Automatically, I felt along the wall. "I don't know where the light switch is." Don't ask me why, but I was whispering. Must have had something to do with the after-hours atmosphere and the dark. "How are we going to--"

"Don't you worry. I told you I know exactly where I left the watch." Eve stepped into the classroom. "I'll just--ow!" I saw her stoop to rub her knee. "Forgot that bench was in the front of the room."

"And I forgot this." I felt around inside my purse for the pint-size flashlight I always carried with me. I flicked it on and arced the beam around the room. "Better?"

We had our bearings now, and flashlight in hand, I led the way toward the door in the mural of the Cafe Jacques. On the other side of it was a kitchen that included the sinks where we'd cleaned up our saucepans and soup bowls.

"You're amazing, Annie. Honestly." Eve's voice came out of the dark behind me. "What else do you have in that purse of yours?"

"Antacids. Gum. Pain relievers--aspirin and ibuprofen." I went through the list. I don't know why. Even though we had Monsieur Lavoie's permission, something about being in the school alone after closing made me nervous, and reciting the familiar litany calmed my nerves. "Paper and a pen. My address book. A roll of quarters, just in case." I stopped at the door and Eve caught up.

Shaking her head, she pushed open the door. "Like I said, amazing. Have I ever mentioned that? Next time I need to pack for a long trip, you're the first person I'm going to call."

It was a threat, not a promise. Every time Eve went out of town--anywhere--she called me to help her pack. It was not a pretty thing, stuffing seven days' worth of outfits into a bag she was taking for a two-day trip. Still, I always managed to make it work.

Eve headed into the kitchen. I aimed the light in the right direction, and soon after, I heard her satisfied purr. "Ah, here it is! Right where I thought I left it." In the glow of the flashlight, I saw Eve slip the watch on her arm. She checked the time. "Nine twenty-five already. Can you believe it? The evening went so fast."

One person's
fast
is another's
interminable
. I tried not to think about it or the fact that I had to show up here tomorrow and risk embarrassing myself again. Jim had promised to send us an e-mail tonight for tomorrow's class: appetizers. I wondered if chips and dip counted.

"Ready?" Eve was already back at the door, and we made our way across the classroom. "We can stop for coffee if you're in the mood."
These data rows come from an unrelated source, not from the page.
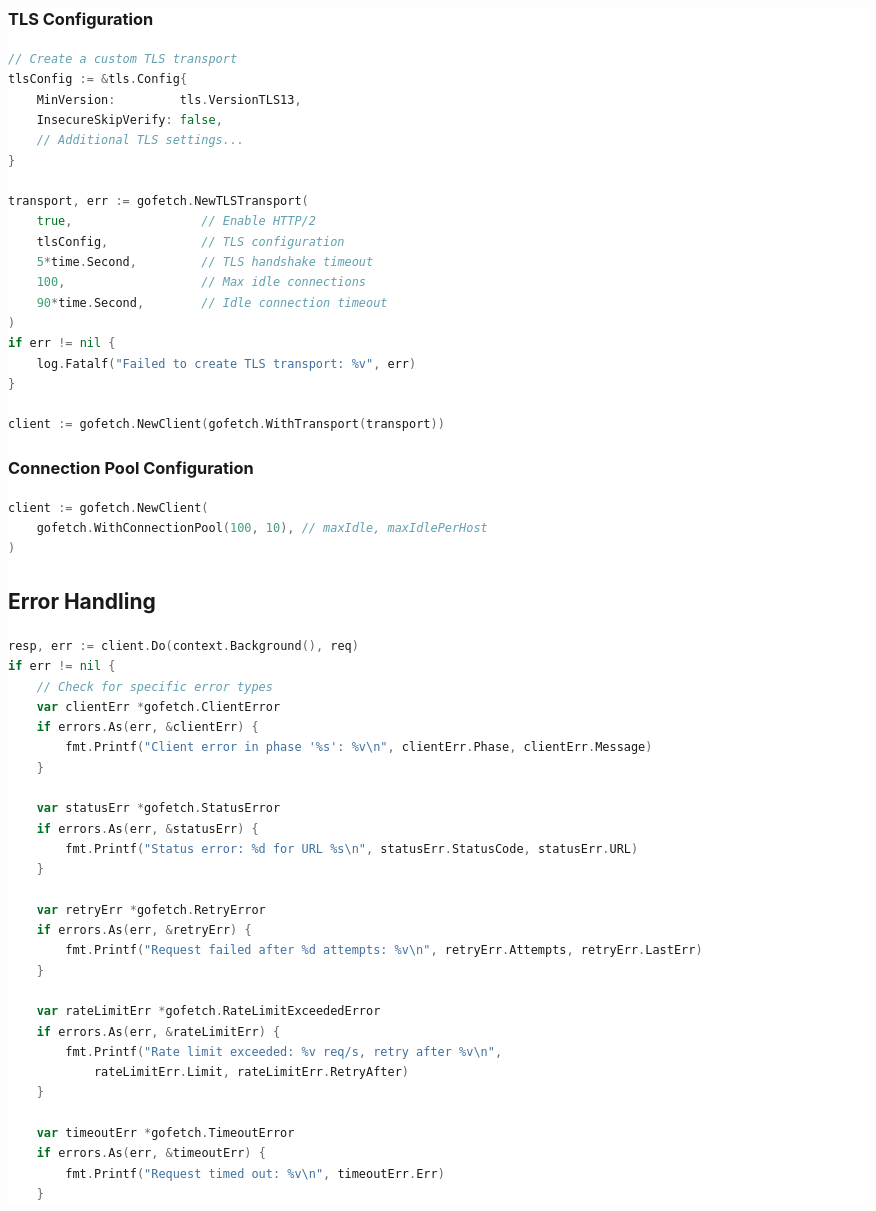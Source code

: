 ### TLS Configuration

```go
// Create a custom TLS transport
tlsConfig := &tls.Config{
    MinVersion:         tls.VersionTLS13,
    InsecureSkipVerify: false,
    // Additional TLS settings...
}

transport, err := gofetch.NewTLSTransport(
    true,                  // Enable HTTP/2
    tlsConfig,             // TLS configuration
    5*time.Second,         // TLS handshake timeout
    100,                   // Max idle connections
    90*time.Second,        // Idle connection timeout
)
if err != nil {
    log.Fatalf("Failed to create TLS transport: %v", err)
}

client := gofetch.NewClient(gofetch.WithTransport(transport))
```

### Connection Pool Configuration

```go
client := gofetch.NewClient(
    gofetch.WithConnectionPool(100, 10), // maxIdle, maxIdlePerHost
)
```

## Error Handling

```go
resp, err := client.Do(context.Background(), req)
if err != nil {
    // Check for specific error types
    var clientErr *gofetch.ClientError
    if errors.As(err, &clientErr) {
        fmt.Printf("Client error in phase '%s': %v\n", clientErr.Phase, clientErr.Message)
    }

    var statusErr *gofetch.StatusError
    if errors.As(err, &statusErr) {
        fmt.Printf("Status error: %d for URL %s\n", statusErr.StatusCode, statusErr.URL)
    }

    var retryErr *gofetch.RetryError
    if errors.As(err, &retryErr) {
        fmt.Printf("Request failed after %d attempts: %v\n", retryErr.Attempts, retryErr.LastErr)
    }

    var rateLimitErr *gofetch.RateLimitExceededError
    if errors.As(err, &rateLimitErr) {
        fmt.Printf("Rate limit exceeded: %v req/s, retry after %v\n", 
            rateLimitErr.Limit, rateLimitErr.RetryAfter)
    }

    var timeoutErr *gofetch.TimeoutError
    if errors.As(err, &timeoutErr) {
        fmt.Printf("Request timed out: %v\n", timeoutErr.Err)
    }

```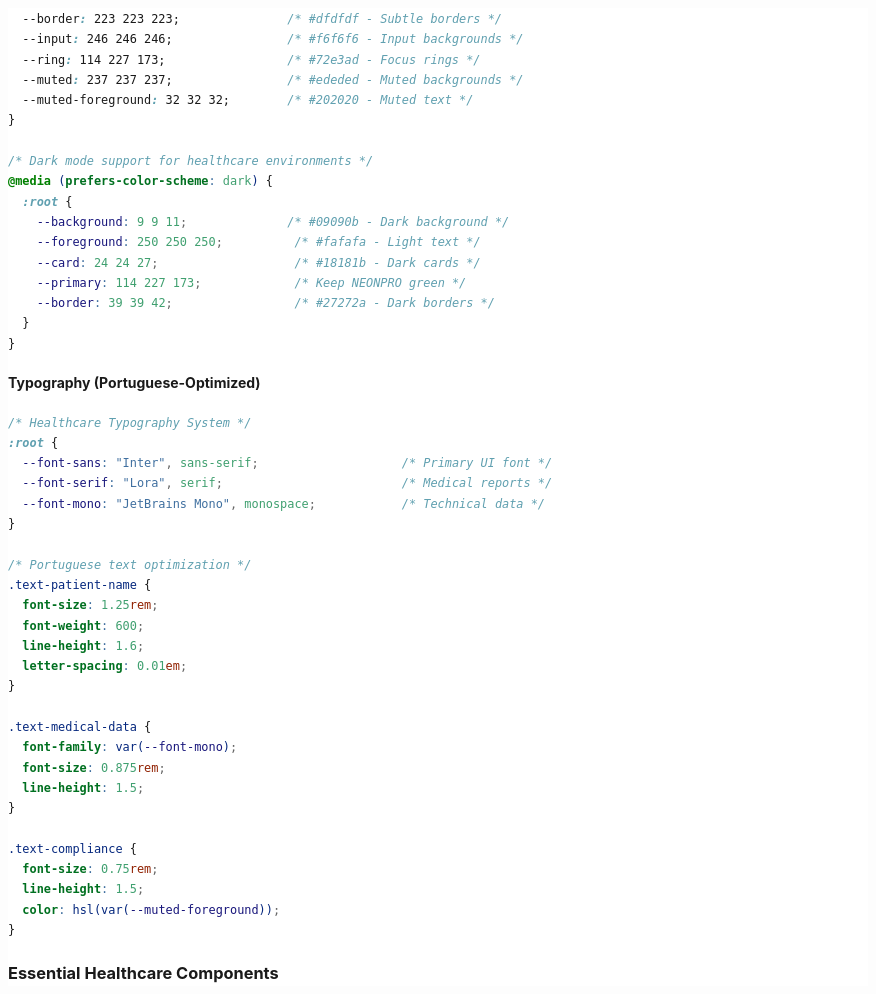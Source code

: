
 ```css
  --border: 223 223 223;               /* #dfdfdf - Subtle borders */
  --input: 246 246 246;                /* #f6f6f6 - Input backgrounds */
  --ring: 114 227 173;                 /* #72e3ad - Focus rings */
  --muted: 237 237 237;                /* #ededed - Muted backgrounds */
  --muted-foreground: 32 32 32;        /* #202020 - Muted text */
}

/* Dark mode support for healthcare environments */
@media (prefers-color-scheme: dark) {
  :root {
    --background: 9 9 11;              /* #09090b - Dark background */
    --foreground: 250 250 250;          /* #fafafa - Light text */
    --card: 24 24 27;                   /* #18181b - Dark cards */
    --primary: 114 227 173;             /* Keep NEONPRO green */
    --border: 39 39 42;                 /* #27272a - Dark borders */
  }
}
```

#### Typography (Portuguese-Optimized)

```css
/* Healthcare Typography System */
:root {
  --font-sans: "Inter", sans-serif;                    /* Primary UI font */
  --font-serif: "Lora", serif;                         /* Medical reports */
  --font-mono: "JetBrains Mono", monospace;            /* Technical data */
}

/* Portuguese text optimization */
.text-patient-name {
  font-size: 1.25rem;
  font-weight: 600;
  line-height: 1.6;
  letter-spacing: 0.01em;
}

.text-medical-data {
  font-family: var(--font-mono);
  font-size: 0.875rem;
  line-height: 1.5;
}

.text-compliance {
  font-size: 0.75rem;
  line-height: 1.5;
  color: hsl(var(--muted-foreground));
}
```

### Essential Healthcare Components
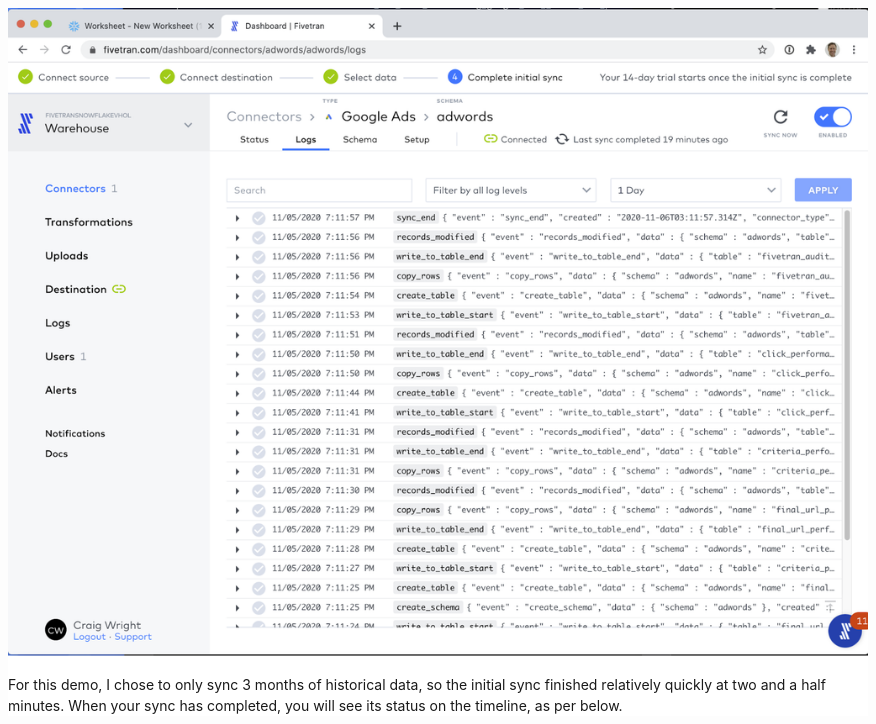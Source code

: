 ![Appendix III - 17](assets/image70.png)  

For this demo, I chose to only sync 3 months of historical data, so the initial sync finished relatively quickly at two and a half minutes. When your sync has completed, you will see its status on the timeline, as per below.  
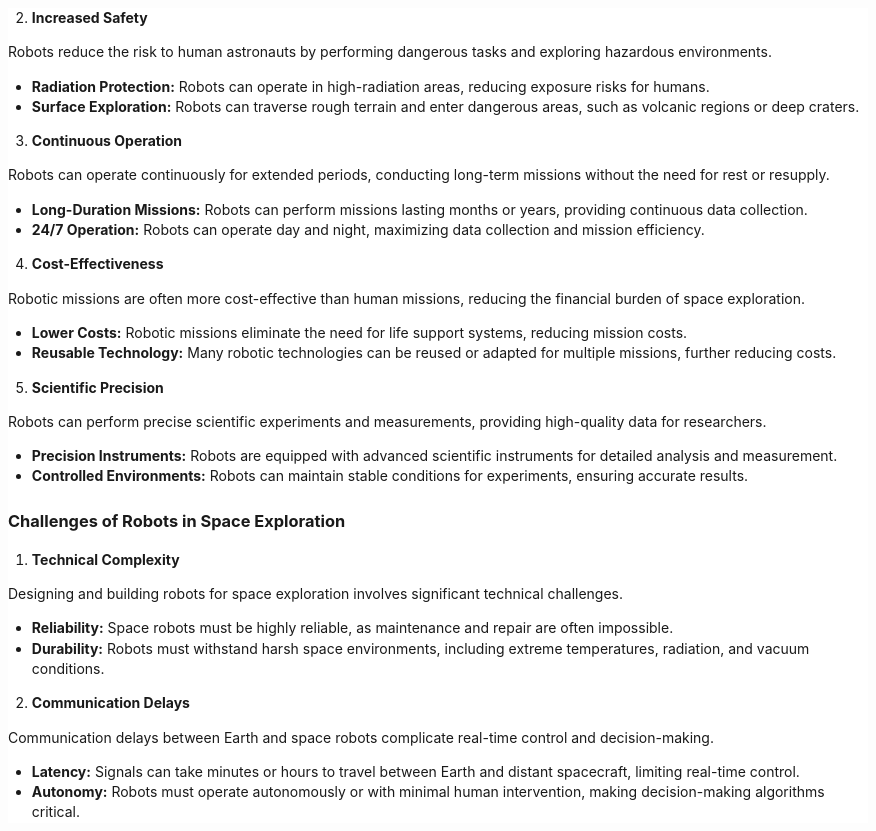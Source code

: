 2. **Increased Safety**

Robots reduce the risk to human astronauts by performing dangerous tasks and exploring hazardous environments.

- **Radiation Protection:** Robots can operate in high-radiation areas, reducing exposure risks for humans.
- **Surface Exploration:** Robots can traverse rough terrain and enter dangerous areas, such as volcanic regions or deep craters.

3. **Continuous Operation**

Robots can operate continuously for extended periods, conducting long-term missions without the need for rest or resupply.

- **Long-Duration Missions:** Robots can perform missions lasting months or years, providing continuous data collection.
- **24/7 Operation:** Robots can operate day and night, maximizing data collection and mission efficiency.

4. **Cost-Effectiveness**

Robotic missions are often more cost-effective than human missions, reducing the financial burden of space exploration.

- **Lower Costs:** Robotic missions eliminate the need for life support systems, reducing mission costs.
- **Reusable Technology:** Many robotic technologies can be reused or adapted for multiple missions, further reducing costs.

5. **Scientific Precision**

Robots can perform precise scientific experiments and measurements, providing high-quality data for researchers.

- **Precision Instruments:** Robots are equipped with advanced scientific instruments for detailed analysis and measurement.
- **Controlled Environments:** Robots can maintain stable conditions for experiments, ensuring accurate results.

### Challenges of Robots in Space Exploration

1. **Technical Complexity**

Designing and building robots for space exploration involves significant technical challenges.

- **Reliability:** Space robots must be highly reliable, as maintenance and repair are often impossible.
- **Durability:** Robots must withstand harsh space environments, including extreme temperatures, radiation, and vacuum conditions.

2. **Communication Delays**

Communication delays between Earth and space robots complicate real-time control and decision-making.

- **Latency:** Signals can take minutes or hours to travel between Earth and distant spacecraft, limiting real-time control.
- **Autonomy:** Robots must operate autonomously or with minimal human intervention, making decision-making algorithms critical.
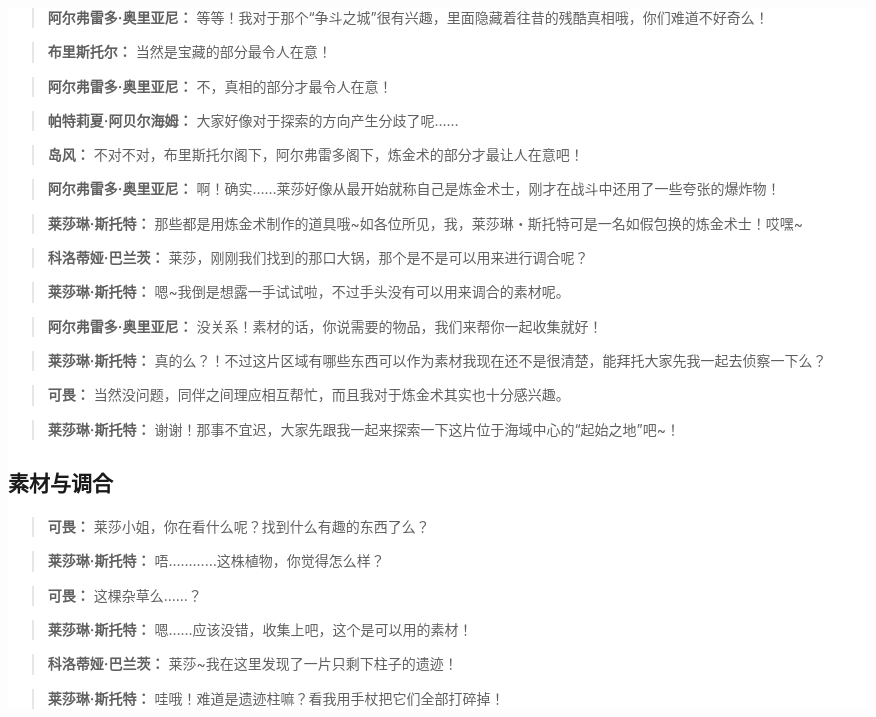 > **阿尔弗雷多·奥里亚尼：**
> 等等！我对于那个“争斗之城”很有兴趣，里面隐藏着往昔的残酷真相哦，你们难道不好奇么！

> **布里斯托尔：**
> 当然是宝藏的部分最令人在意！

> **阿尔弗雷多·奥里亚尼：**
> 不，真相的部分才最令人在意！

> **帕特莉夏·阿贝尔海姆：**
> 大家好像对于探索的方向产生分歧了呢……

> **岛风：**
> 不对不对，布里斯托尔阁下，阿尔弗雷多阁下，炼金术的部分才最让人在意吧！

> **阿尔弗雷多·奥里亚尼：**
> 啊！确实……莱莎好像从最开始就称自己是炼金术士，刚才在战斗中还用了一些夸张的爆炸物！

> **莱莎琳·斯托特：**
> 那些都是用炼金术制作的道具哦~如各位所见，我，莱莎琳・斯托特可是一名如假包换的炼金术士！哎嘿~

> **科洛蒂娅·巴兰茨：**
> 莱莎，刚刚我们找到的那口大锅，那个是不是可以用来进行调合呢？

> **莱莎琳·斯托特：**
> 嗯~我倒是想露一手试试啦，不过手头没有可以用来调合的素材呢。

> **阿尔弗雷多·奥里亚尼：**
> 没关系！素材的话，你说需要的物品，我们来帮你一起收集就好！

> **莱莎琳·斯托特：**
> 真的么？！不过这片区域有哪些东西可以作为素材我现在还不是很清楚，能拜托大家先我一起去侦察一下么？

> **可畏：**
> 当然没问题，同伴之间理应相互帮忙，而且我对于炼金术其实也十分感兴趣。

> **莱莎琳·斯托特：**
> 谢谢！那事不宜迟，大家先跟我一起来探索一下这片位于海域中心的“起始之地”吧~！

## 素材与调合

> **可畏：**
> 莱莎小姐，你在看什么呢？找到什么有趣的东西了么？

> **莱莎琳·斯托特：**
> 唔…………这株植物，你觉得怎么样？

> **可畏：**
> 这棵杂草么……？

> **莱莎琳·斯托特：**
> 嗯……应该没错，收集上吧，这个是可以用的素材！

> **科洛蒂娅·巴兰茨：**
> 莱莎~我在这里发现了一片只剩下柱子的遗迹！

> **莱莎琳·斯托特：**
> 哇哦！难道是遗迹柱嘛？看我用手杖把它们全部打碎掉！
I remembered what she'd said about the time and shook my head. "This late? I'll never sleep. And I have to get to work early tomorrow."

There was just enough light coming through the front window for me to see Eve grin. "How did I know you were going to say that?"

We weren't upstairs that long, but when we got back downstairs to the shop, all but the front window lights were off, and there was no sign of Monsieur Lavoie. For one panicked moment, I thought we'd been locked in. I was already formulating what I'd say to my head teller the next morning to explain why I was late when we heard a noise near the back door.

I peeked outside. Beyla and the man she called Drago were gone. The only one around was Monsieur Lavoie. I was just in time to see him toss something in the Dumpster near the door.

He saw me and just about jumped out of his skin. "Oh! You are done. Already!" He tried for a smile that wasn't exactly convincing, then waved us outside. "We will lock the door behind you, yes? You have what you were looking for?"

Eve held up her arm, displaying the watch.

"Very good. Then we are ready to say good night, no?" He backed away from the Dumpster, distancing himself from whatever he'd been doing. "I will see you both tomorrow, yes?"

Even before we had a chance to answer, he locked the door and scampered into the shadows.

"Well, that was odd." I peered into the dark, but the chef had disappeared around the side of the building. In fact, the only sound I heard was that of a car door slamming and an engine starting up. I had no doubt it was Monsieur Lavoie hightailing it out of there.

"Maybe he's got a hot date." Eve laughed. "Wish I did. We could head over to that bar on Wilson and see who's there tonight."

"Or not." We stepped out of the circle of light thrown by the security lamp near the back door and into the shadows, heading in the opposite direction from Monsieur Lavoie. "Early morning tomorrow, remember? We're getting ready for the yearly audit and--"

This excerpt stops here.